Why should it Matter to you?
It absolutely matters, on both a personal level and a policy level.
On a personal level, stressors that lead to the experiences of minority stress for a wide group of minority communities should be a call to self-examination, to see whether we act in ways that contribute to that minority stress for our friends of color, friends with disabilities and friends who have transfluent speech.
And if we find that we do, it’s a call to change our actions. That self-examination may not be easy and may result in letting go of long-held beliefs about certain people or groups of people, but some people’s well-being depends on it.
On an organizational level, I hope that the stressors which lead to the experiences of minority stress would be a call to action for our founders, HRs & DEIB folks to see whether any policies or laws in the organization contribute to minority stress for ANY marginalized communities, for that matter. And then, if any policies do contribute in such a negative way, strike them off.

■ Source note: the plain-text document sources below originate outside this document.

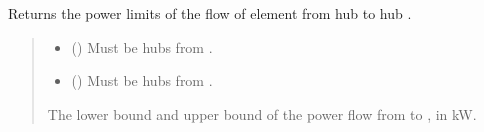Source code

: \documentclass[letterpaper,10pt,english]{sphinxmanual}
\begin{document}
\begin{fulllineitems}
\begin{fulllineitems}
\begin{quote}
\begin{description}
\end{description}\end{quote}

\end{fulllineitems}


\begin{fulllineitems}
\label{\detokenize{generated/tamos.network.NonThermalNetwork:tamos.network.NonThermalNetwork.get_connection_power_bounds}}
\pysigstartsignatures
{}
\pysigstopsignatures
\sphinxAtStartPar
Returns the power limits of the flow of element from hub  to hub .
\begin{quote}\begin{description}
\begin{itemize}
\item {} 
\sphinxAtStartPar
{} ({\hyperref[\detokenize{generated/tamos.Hub:tamos.Hub}]{}}) \textendash{} Must be hubs from .

\item {} 
\sphinxAtStartPar
{} ({\hyperref[\detokenize{generated/tamos.Hub:tamos.Hub}]{}}) \textendash{} Must be hubs from .

\end{itemize}

\sphinxAtStartPar
The lower bound and upper bound of the power flow from  to , in kW.

\end{description}\end{quote}

\end{fulllineitems}



\end{fulllineitems}
\end{document}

How can we become Better Allies?
We collectively need to change how we respond to stuttering. It is not at all okay to deride, humiliate, or question our friends who stutter, especially with an ulterior motive. Even humour that uses statements such as “Did you just stutter?” or in virtual set-ups, "Your voice is breaking / irritating / disturbing" to infer a supposed disclarity in the speaker’s speech is an example of derogatory humour. We need to dissociate from such insensitive comedy. We, as a society, need to create an environment that is conducive for ALL of us, not some of us.
Once we start including stuttering sensitization into DEIB policies, we need to do it right i.e. stop misrepresenting people who stutter, for the sake of superficial art and capitalist propaganda about inclusivity.
DO:
DON'T:
I hope for a world where transfluent voices are more dignified.That is my hope, and that is my dream.
With this hope, I recently shared my views at StutterFEST’22 organized by the World Stuttering Network.
The network would like me to serve as Board Member to dignify transfluent voices in women. I am filled with humility & invigorated with hope to take tangible actions towards my dream with the power of this incredible network.
I invite you to reflect on - When is the right time to lay down stuttering sensitization policies? They say, the best time was yesterday and the next best time is today. So, are we ready?